Bu sefer resimleri bol bol koydum ki gözümüz gönlümüz açılsın.Şuna bakar mısınız ya? Şahsen ben, görür görmez beni mutlu eden bir resimle hiç karşılaşmamıştım,şu ana kadar. Sanki her baktığınızda içinizi kıpır kıpır ettirip,sizi gülümsetmek için göz kırpıyor gibi,değil mi?
Bu muhteşem tabloyla içimizi açtıktan sonra bu muhteşem adamı biraz tanıtayım istedim.İşteeee Leonid Afremov..
Bilmiyorum sizin de dikkatinizi çekti mi ama zaten bu sevimlilikte olan birisinden nasıl ruhsuz,renksiz tablolar çıkabilir ki diye düşünüyor insan.Kendileri resmen yanakları sıkmalık bir tontiş dede gibi.
Sanatçımız, 12 Temmuz 1955'te Beyaz Rusya'nın Vitebsk şehrinde dünyaya gelmiş.(Doğduğu şehrin kendi sanatını yaratmasında fazlasıyla etkili olduğu söyleniyor.) Aaa, d.günü de yeni geçmiş adamcağızın,nice nice 59 yıllara inşallah!!! Ayakkabı tasarımcısı bir babayla, metal fabrikasında çalışan bir anneden dünyaya gelen Leonid Afremov okul hayatında gayet sıradan çalışkan bir öğrenciymiş.Sanata ilgisi ve ailesinin resim yeteneğini keşfedip,onu bu yeteneğini geliştirmesi için teşvik edene kadar.Eee ne de olsa işin işine sanat girince en güzelleşmeyecek gibi görünen şeyler bile güzelleşiyor,öyle değil mi?

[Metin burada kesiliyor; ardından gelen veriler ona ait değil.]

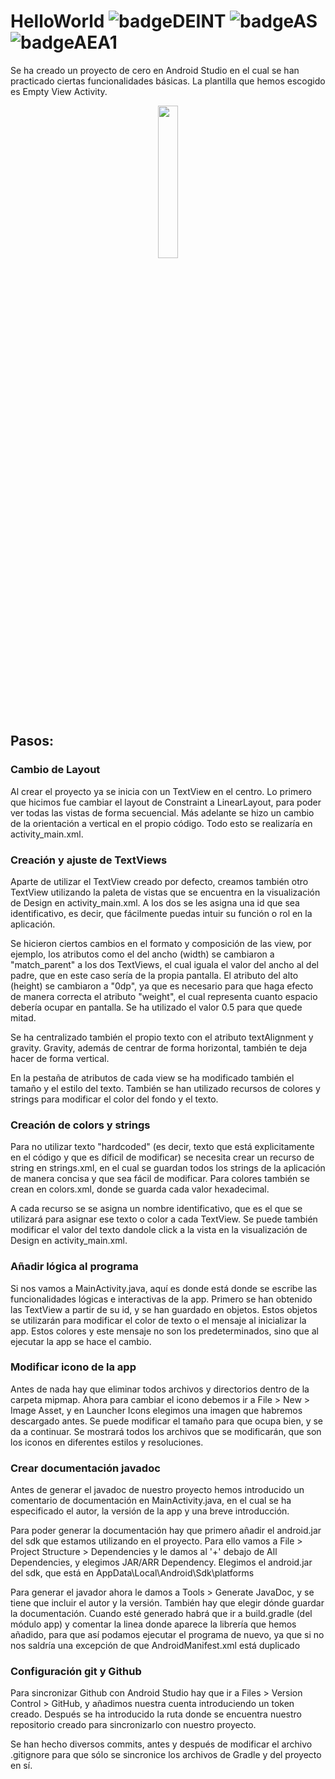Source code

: # HelloWorld ![badgeDEINT](https://img.shields.io/badge/DEINT-orange) ![badgeAS](https://img.shields.io/badge/Android_Studio-green) ![badgeAEA1](https://img.shields.io/badge/AEA1-HelloWorld-blue)

Se ha creado un proyecto de cero en Android Studio en el cual se han practicado ciertas funcionalidades básicas. La plantilla que hemos escogido es Empty View Activity.
 
<!--![Screenshot_20230930_120908](https://github.com/ewatgar/HelloWorld/assets/103525727/292996dd-29a3-41c4-8a6c-1f67961f683b)-->
<p align="center">
  <img src="https://github.com/ewatgar/HelloWorld/assets/103525727/292996dd-29a3-41c4-8a6c-1f67961f683b" width=25%>
</p>

## Pasos:

### Cambio de Layout

Al crear el proyecto ya se inicia con un TextView en el centro. Lo primero que hicimos fue cambiar el layout de Constraint a LinearLayout, para poder ver todas las vistas de forma secuencial. Más adelante se hizo un cambio de la orientación a vertical en el propio código. Todo esto se realizaría en activity_main.xml.

### Creación y ajuste de TextViews

Aparte de utilizar el TextView creado por defecto, creamos también otro TextView utilizando la paleta de vistas que se encuentra en la visualización de Design en activity_main.xml. A los dos se les asigna una id que sea identificativo, es decir, que fácilmente puedas intuir su función o rol en la aplicación.

Se hicieron ciertos cambios en el formato y composición de las view, por ejemplo, los atributos como el del ancho (width) se cambiaron a "match_parent" a los dos TextViews, el cual iguala el valor del ancho al del padre, que en este caso sería de la propia pantalla. El atributo del alto (height) se cambiaron a "0dp", ya que es necesario para que haga efecto de manera correcta el atributo "weight", el cual representa cuanto espacio debería ocupar en pantalla. Se ha utilizado el valor 0.5 para que quede mitad.

Se ha centralizado también el propio texto con el atributo textAlignment y gravity. Gravity, además de centrar de forma horizontal, también te deja hacer de forma vertical.

En la pestaña de atributos de cada view se ha modificado también el tamaño y el estilo del texto. También se han utilizado recursos de colores y strings para modificar el color del fondo y el texto.

### Creación de colors y strings

Para no utilizar texto "hardcoded" (es decir, texto que está explicitamente en el código y que es díficil de modificar) se necesita crear un recurso de string en strings.xml, en el cual se guardan todos los strings de la aplicación de manera concisa y que sea fácil de modificar. Para colores también se crean en colors.xml, donde se guarda cada valor hexadecimal. 

A cada recurso se se asigna un nombre identificativo, que es el que se utilizará para asignar ese texto o color a cada TextView. Se puede también modificar el valor del texto dandole click a la vista en la visualización de Design en activity_main.xml.

### Añadir lógica al programa

Si nos vamos a MainActivity.java, aquí es donde está donde se escribe las funcionalidades lógicas e interactivas de la app. Primero se han obtenido las TextView a partir de su id, y se han guardado en objetos. Estos objetos se utilizarán para modificar el color de texto o el mensaje al inicializar la app. Estos colores y este mensaje no son los predeterminados, sino que al ejecutar la app se hace el cambio.

### Modificar icono de la app

Antes de nada hay que eliminar todos archivos y directorios dentro de la carpeta mipmap. Ahora para cambiar el icono debemos ir a File > New > Image Asset, y en Launcher Icons elegimos una imagen que habremos descargado antes. Se puede modificar el tamaño para que ocupa bien, y se da a continuar. Se mostrará todos los archivos que se modificarán, que son los iconos en diferentes estilos y resoluciones.

### Crear documentación javadoc

Antes de generar el javadoc de nuestro proyecto hemos introducido un comentario de documentación en MainActivity.java, en el cual se ha especificado el autor, la versión de la app y una breve introducción. 

Para poder generar la documentación hay que primero añadir el android.jar del sdk que estamos utilizando en el proyecto. Para ello vamos a File > Project Structure > Dependencies y le damos al '+' debajo de All Dependencies, y elegimos JAR/ARR Dependency. Elegimos el android.jar del sdk, que está en AppData\Local\Android\Sdk\platforms

Para generar el javador ahora le damos a Tools > Generate JavaDoc, y se tiene que incluir el autor y la versión. También hay que elegir dónde guardar la documentación. Cuando esté generado habrá que ir a build.gradle (del módulo app) y comentar la linea donde aparece la librería que hemos añadido, para que así podamos ejecutar el programa de nuevo, ya que si no nos saldría una excepción de que AndroidManifest.xml está duplicado

### Configuración git y Github

Para sincronizar Github con Android Studio hay que ir a Files > Version Control > GitHub, y añadimos nuestra cuenta introduciendo un token creado. Después se ha introducido la ruta donde se encuentra nuestro repositorio creado para sincronizarlo con nuestro proyecto.

Se han hecho diversos commits, antes y después de modificar el archivo .gitignore para que sólo se sincronice los archivos de Gradle y del proyecto en sí.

1973 yılında liseden mezun olduktan sonra üniversiteye başlamış.Üniversite okuduğu yıllarda Afremov, Dali,Mart Chagall,Picasso ve Modigliani gibi müthiş ressamlardan etkilenerek eserlerini oluşturmaya karar vermiş.Tablolarını yaparken fırça yerine spatula kullanan Afremov, sanatı ve eserleri hakkında şunları söylemiştir:
"Kariyerim sırasında birçok farklı teknik denedim ama yağlıboya ve spatula tekniklerine aşık oldum. Her sanat uzun boyama sürecinin sonucudur; tuval yaratıcılık sonucu oluşur; her tuval sizin iç dünyanız ile doludur. Resimlerimde her biri farklı ruh, renk ve duygular getiriyor. Resimlerimde dünyadaki uyumu, ruhu ve güzelliği ifade etmeyi seviyorum. Kalbim sanata tümüyle açık. Bu nedenle, ruhumun derinliklerinden gelen ilham ile güzel resimler oluşturmanın tadını çıkarıyorum. Benim sanatım duygularımı, hassasiyetimi, tutku ve ruhumdan bestelenen müziği yansıtır. Gerçek sanat canlıdır ve insanlıktan esinlenir. Sanatın bizleri depresyon ve saldırganlıktan kurtaracağına inanıyorum."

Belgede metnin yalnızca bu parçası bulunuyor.